Énième copie casse-gueule de Mad Men ? Il est très rapidement évident que non : si les deux séries se déroulent à peu près à la même époque, Magic City ne s’intéresse pas du tout aux mêmes thématiques ni ne propose des personnages similaires. C’est donc l’histoire d’un hôtel, le Miramar Playa de Miami, ou comment son gérant en vient à devoir s’allier avec un boss de la pègre pour arriver à ses fins. Pas la peine de courir faire une réservation sur internet après avoir vu l’endroit dans la série, le fameux hôtel est une pure fiction, sorte de mélange de plusieurs autres hôtels que Mitch Glazer, le concepteur de la série, a longtemps étudié au cours de sa vie. On ne peut donc pas lui reprocher un manque de réalisme dans son approche. Tout comme on trouvera difficilement quoi que ce soit à redire à la réalisation, aux comédiens, ou à l’ensemble de la production value, tous absolument impeccable. Magic City, un immanquable donc ? Malheureusement non. Car le gros souci de la série se résume en une phrase : on s’attend à tout ce qui va se passer. Si les scénarios sont franchement bien écrits (les structures sont solides, les enjeux dramatiques forts) ils souffrent d’un manque d’originalité cuisant – surtout lorsqu’on sait que la série passe sur Starz, la chaîne à qui on doit tout de même le très radical Spartacus. Du coup, au lieu de nous tenir accroché à notre fauteuil, Magic City nous berce tendrement. Mais elle le fait avec un panache tellement agréable…
Final Score : 4/5
Magic City aurait pu être une très grande série si elle avait su nous surprendre à certains moments. Elle reste un programme d’exception, aux nombreuses qualités. Bref, j’attend quand même la suite avec impatience !

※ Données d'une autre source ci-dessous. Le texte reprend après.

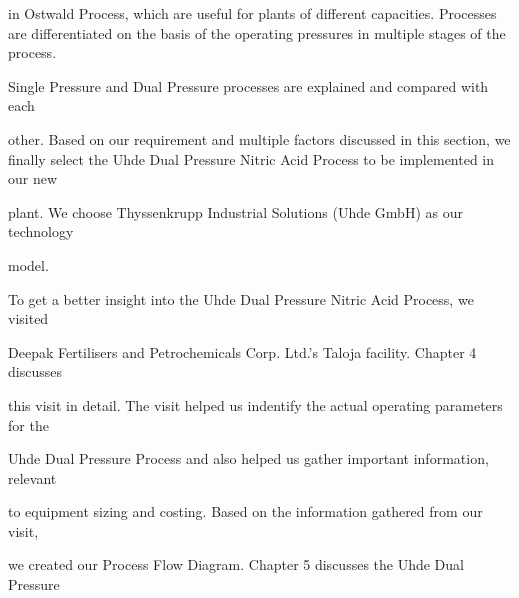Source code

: \documentclass[a4paper,portrait,12pt]{article}
\begin{document}
\begin{flushleft}
in Ostwald Process, which are useful for plants of different capacities. Processes are differentiated on the basis of the operating pressures in multiple stages of the process.
\end{flushleft}


\begin{flushleft}
Single Pressure and Dual Pressure processes are explained and compared with each
\end{flushleft}


\begin{flushleft}
other. Based on our requirement and multiple factors discussed in this section, we finally select the Uhde Dual Pressure Nitric Acid Process to be implemented in our new
\end{flushleft}


\begin{flushleft}
plant. We choose Thyssenkrupp Industrial Solutions (Uhde GmbH) as our technology
\end{flushleft}


\begin{flushleft}
model.
\end{flushleft}





\begin{flushleft}
To get a better insight into the Uhde Dual Pressure Nitric Acid Process, we visited
\end{flushleft}


\begin{flushleft}
Deepak Fertilisers and Petrochemicals Corp. Ltd.'s Taloja facility. Chapter 4 discusses
\end{flushleft}


\begin{flushleft}
this visit in detail. The visit helped us indentify the actual operating parameters for the
\end{flushleft}


\begin{flushleft}
Uhde Dual Pressure Process and also helped us gather important information, relevant
\end{flushleft}


\begin{flushleft}
to equipment sizing and costing. Based on the information gathered from our visit,
\end{flushleft}


\begin{flushleft}
we created our Process Flow Diagram. Chapter 5 discusses the Uhde Dual Pressure
\end{flushleft}
\end{document}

Pouvait-on vraiment s’enthousiasmer pour Best Friends Forever, sitcom très “originale” sur la colocation entre deux filles que tout oppose mais qui sont les meilleures amies du monde (et accessoirement le mec de la brune qui vit avec elle) ? La réponse est fatidique : non. Et même si les personnages sont un peu plus décalés que d’ordinaire (merci Community), même si les situations prêtes à sourire, et même si la réalisation s’avère à peu près potable, rien ne viendra sauver cette énième sitcom des affres de l’oubli. De toutes façons, avec seulement six épisodes tout rond au compteur avant son annulation, il y a pas de quoi y passer une journée.
Final Score : 2.5/5
Tout juste la moyenne pour cette sitcom légèrement amusante mais franchement dispensable, qu’on aura déjà oublié dans moins de six mois. Mieux vaut passer une soirée avec ses amis que devant Best Friends Forever.
Enfin, voici la GROSSE nouveauté venue du canada qui a, sur son territoire, tout explosé sur son passage. Continuum, c’est donc une série de SF dans laquelle la sémillante Rachel Nicols (qu’on est assez content de retrouver) se voit propulsé du futur à notre époque à cause d’un groupe de terroristes qui ont l’air très très méchant. Ce qui est amusant, c’est qu’ils luttent contre le système des corporations et veulent rétablir une démocratie, tandis que notre héroïne est une bonne flic droit dans ses bottes, qui fait respecter la loi et ne se pose pas vraiment de question sur le reste (sauf sur sa famille, qui va bien lui manquer.) Bref, c’est là le vrai point original et intéressant de la série : l’héroïne est un soldat des “méchants” (selon tout bon récit de SF qui s’oppose aux dictatures) tandis que les méchants sont de vrais terroristes qui n’hésitent pas à tuer… mais avec de bonnes intentions. Seulement voilà, on ne sait pas trop quel est vraiment le point de vue des auteurs de la série et on se demande bien quel est réellement le discours sous-jacent de tout ceci. Mais bon, pour ça, il va falloir regarder la suite…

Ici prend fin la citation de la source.